Combustion Engineering, Inc. v. Travelers Indem. Co.

Decision Date22 May 1980
Citation428 N.Y.S.2d 235,75 A.D.2d 777
PartiesCOMBUSTION ENGINEERING, INC., Plaintiff-Respondent, v. The TRAVELERS INDEMNITY COMPANY et al., Defendants, The Aetna Casualty and Surety Company, Defendant-Appellant.
CourtNew York Supreme Court — Appellate Division

L. R. Eno, New York City, for plaintiff-respondent.

H. M. Sklaver, New York City, for defendant-appellant.

Before ROSS, J. P., and LUPIANO, SILVERMAN, BLOOM and YESAWICH, JJ.

MEMORANDUM DECISION.

Order, Supreme Court, New York County, entered June 20, 1979, granting the motion of defendant Aetna Casualty and Surety Company to dismiss the complaint against it as to the first cause of action, and denying the motion as to the second cause of action, so far as appealed from by defendant Aetna, is reversed, on the law, with costs to defendant Aetna, and the motion of defendant Aetna to dismiss the second cause of action is granted.

Plaintiff Combustion is the insured under a number of liability policies issued by the various defendants. It furnished a nuclear steam supply system, related equipment, and nuclear fuel to Consumers Power Company, an electric utility in Michigan. Consumers Power contended that the nuclear system furnished by Combustion was defective, and that as a result it had sustained damages estimated between $300 million and $1 billion. Consumers Power sued Combustion in a United States District Court in Michigan. The action was ultimately settled for a package of cash, goods and services to be furnished in part in the future, which Combustion values at "in excess of $36 million." Combustion thereupon brought the present action against its various insurance companies. The complaint contains two causes of action, the first is for $36 million, the amount of the settlement. The second cause of action is for declaratory judgment, "(i)n the event that the Court shall not grant judgment to Combustion for said $36 million," declaring the defendants to be liable to Combustion for the amount of the settlement agreement, and that defendants should at the time of fulfillment of the settlement pay to Combustion any amounts of the settlement agreement that Combustion shall thereafter fulfill to Consumers Power. All the defendants-insurers primary as well as excess, are parties to both causes of action. Defendant Aetna's policy was an excess policy, under which Aetna was liable only for a portion of the liability in excess of a floor of $50 million. The first cause of action has been dismissed against Aetna and no appeal has been taken from that.

Special Term denied Aetna's motion to dismiss as to the second cause of action on the ground that it was possible that events might occur in the future to bring the liability over the $50 million floor, and that, in that event, the reasonableness of the settlement of Consumers Power might become relevant as against Aetna and that the issue should be determined only once.
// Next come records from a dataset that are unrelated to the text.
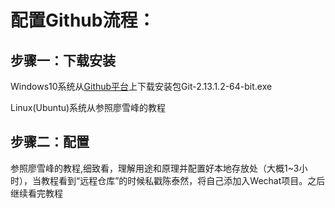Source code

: <h1>配置Github流程：</h1>
<h2>步骤一：下载安装</h2>
<p>Windows10系统从<a href=https://github.com/chentairan/Wechat/tree/master/软件包/Git-Win>Github平台<a>上下载安装包Git-2.13.1.2-64-bit.exe</p>
<p>Linux(Ubuntu)系统从参照廖雪峰的教程</p>
<h2>步骤二：配置</h2>
<p>参照廖雪峰的教程,细致看，理解用途和原理并配置好本地存放处（大概1~3小时），当教程看到“远程仓库”的时候私戳陈泰然，将自己添加入Wechat项目。之后继续看完教程</p>
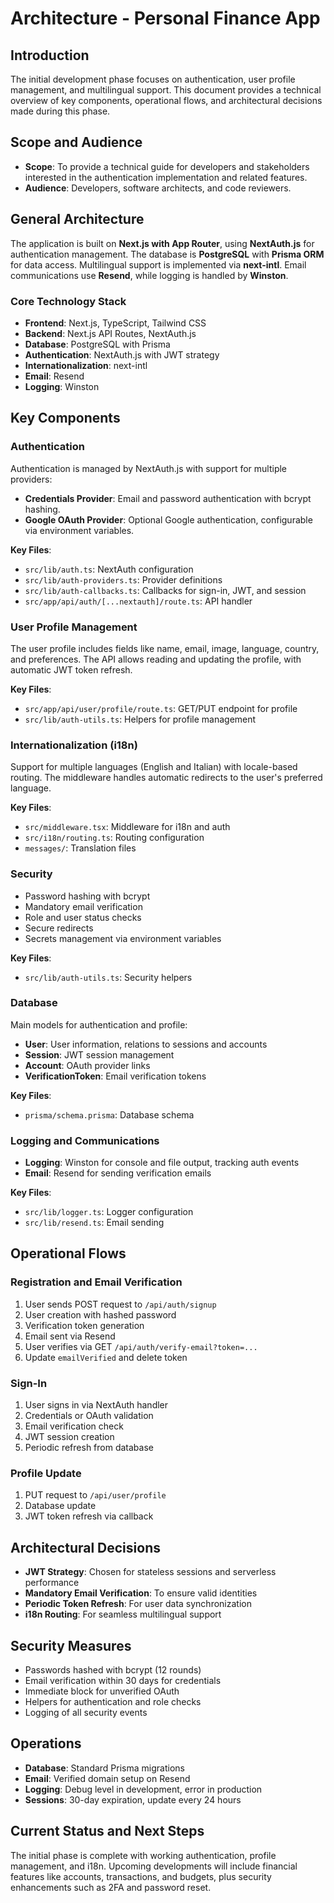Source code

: # Architecture - Personal Finance App

## Introduction

The initial development phase focuses on authentication, user profile management, and multilingual support. This document provides a technical overview of key components, operational flows, and architectural decisions made during this phase.

## Scope and Audience

- **Scope**: To provide a technical guide for developers and stakeholders interested in the authentication implementation and related features.
- **Audience**: Developers, software architects, and code reviewers.

## General Architecture

The application is built on **Next.js with App Router**, using **NextAuth.js** for authentication management. The database is **PostgreSQL** with **Prisma ORM** for data access. Multilingual support is implemented via **next-intl**. Email communications use **Resend**, while logging is handled by **Winston**.

### Core Technology Stack

- **Frontend**: Next.js, TypeScript, Tailwind CSS
- **Backend**: Next.js API Routes, NextAuth.js
- **Database**: PostgreSQL with Prisma
- **Authentication**: NextAuth.js with JWT strategy
- **Internationalization**: next-intl
- **Email**: Resend
- **Logging**: Winston

## Key Components

### Authentication

Authentication is managed by NextAuth.js with support for multiple providers:

- **Credentials Provider**: Email and password authentication with bcrypt hashing.
- **Google OAuth Provider**: Optional Google authentication, configurable via environment variables.

**Key Files**:

- `src/lib/auth.ts`: NextAuth configuration
- `src/lib/auth-providers.ts`: Provider definitions
- `src/lib/auth-callbacks.ts`: Callbacks for sign-in, JWT, and session
- `src/app/api/auth/[...nextauth]/route.ts`: API handler

### User Profile Management

The user profile includes fields like name, email, image, language, country, and preferences. The API allows reading and updating the profile, with automatic JWT token refresh.

**Key Files**:

- `src/app/api/user/profile/route.ts`: GET/PUT endpoint for profile
- `src/lib/auth-utils.ts`: Helpers for profile management

### Internationalization (i18n)

Support for multiple languages (English and Italian) with locale-based routing. The middleware handles automatic redirects to the user's preferred language.

**Key Files**:

- `src/middleware.tsx`: Middleware for i18n and auth
- `src/i18n/routing.ts`: Routing configuration
- `messages/`: Translation files

### Security

- Password hashing with bcrypt
- Mandatory email verification
- Role and user status checks
- Secure redirects
- Secrets management via environment variables

**Key Files**:

- `src/lib/auth-utils.ts`: Security helpers

### Database

Main models for authentication and profile:

- **User**: User information, relations to sessions and accounts
- **Session**: JWT session management
- **Account**: OAuth provider links
- **VerificationToken**: Email verification tokens

**Key Files**:

- `prisma/schema.prisma`: Database schema

### Logging and Communications

- **Logging**: Winston for console and file output, tracking auth events
- **Email**: Resend for sending verification emails

**Key Files**:

- `src/lib/logger.ts`: Logger configuration
- `src/lib/resend.ts`: Email sending

## Operational Flows

### Registration and Email Verification

1. User sends POST request to `/api/auth/signup`
2. User creation with hashed password
3. Verification token generation
4. Email sent via Resend
5. User verifies via GET `/api/auth/verify-email?token=...`
6. Update `emailVerified` and delete token

### Sign-In

1. User signs in via NextAuth handler
2. Credentials or OAuth validation
3. Email verification check
4. JWT session creation
5. Periodic refresh from database

### Profile Update

1. PUT request to `/api/user/profile`
2. Database update
3. JWT token refresh via callback

## Architectural Decisions

- **JWT Strategy**: Chosen for stateless sessions and serverless performance
- **Mandatory Email Verification**: To ensure valid identities
- **Periodic Token Refresh**: For user data synchronization
- **i18n Routing**: For seamless multilingual support

## Security Measures

- Passwords hashed with bcrypt (12 rounds)
- Email verification within 30 days for credentials
- Immediate block for unverified OAuth
- Helpers for authentication and role checks
- Logging of all security events

## Operations

- **Database**: Standard Prisma migrations
- **Email**: Verified domain setup on Resend
- **Logging**: Debug level in development, error in production
- **Sessions**: 30-day expiration, update every 24 hours

## Current Status and Next Steps

The initial phase is complete with working authentication, profile management, and i18n. Upcoming developments will include financial features like accounts, transactions, and budgets, plus security enhancements such as 2FA and password reset.

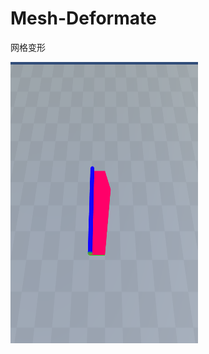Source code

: # Mesh-Deformate
网格变形

<img src="https://github.com/liu-resouce/Mesh-Deformate/blob/master/1602663673(1).png" width="300" height="450" />

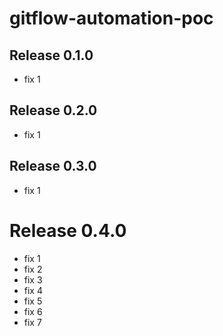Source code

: # gitflow-automation-poc

## Release 0.1.0
- fix 1

## Release 0.2.0
- fix 1

## Release 0.3.0
- fix 1

# Release 0.4.0
- fix 1
- fix 2
- fix 3
- fix 4
- fix 5
- fix 6
- fix 7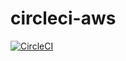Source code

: # circleci-aws

[![CircleCI](https://circleci.com/gh/alykes/circleci/tree/circleci-project-setup.svg?style=shield)](https://circleci.com/gh/alykes/circleci/tree/circleci-project-setup)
Accordingly, Special Term, in the exercise of its discretion, determined to entertain the action for a declaratory judgment and to permit that cause of action to be continued against Aetna as well as the other defendants.

In this respect we disagree with Special Term and think that, on the present state of the record, the court is without jurisdiction as a matter of law to entertain this declaratory judgment action as against Aetna.

A declaratory judgment may not be granted if it will only result in an advisory opinion. New York Public Interest Research Group,...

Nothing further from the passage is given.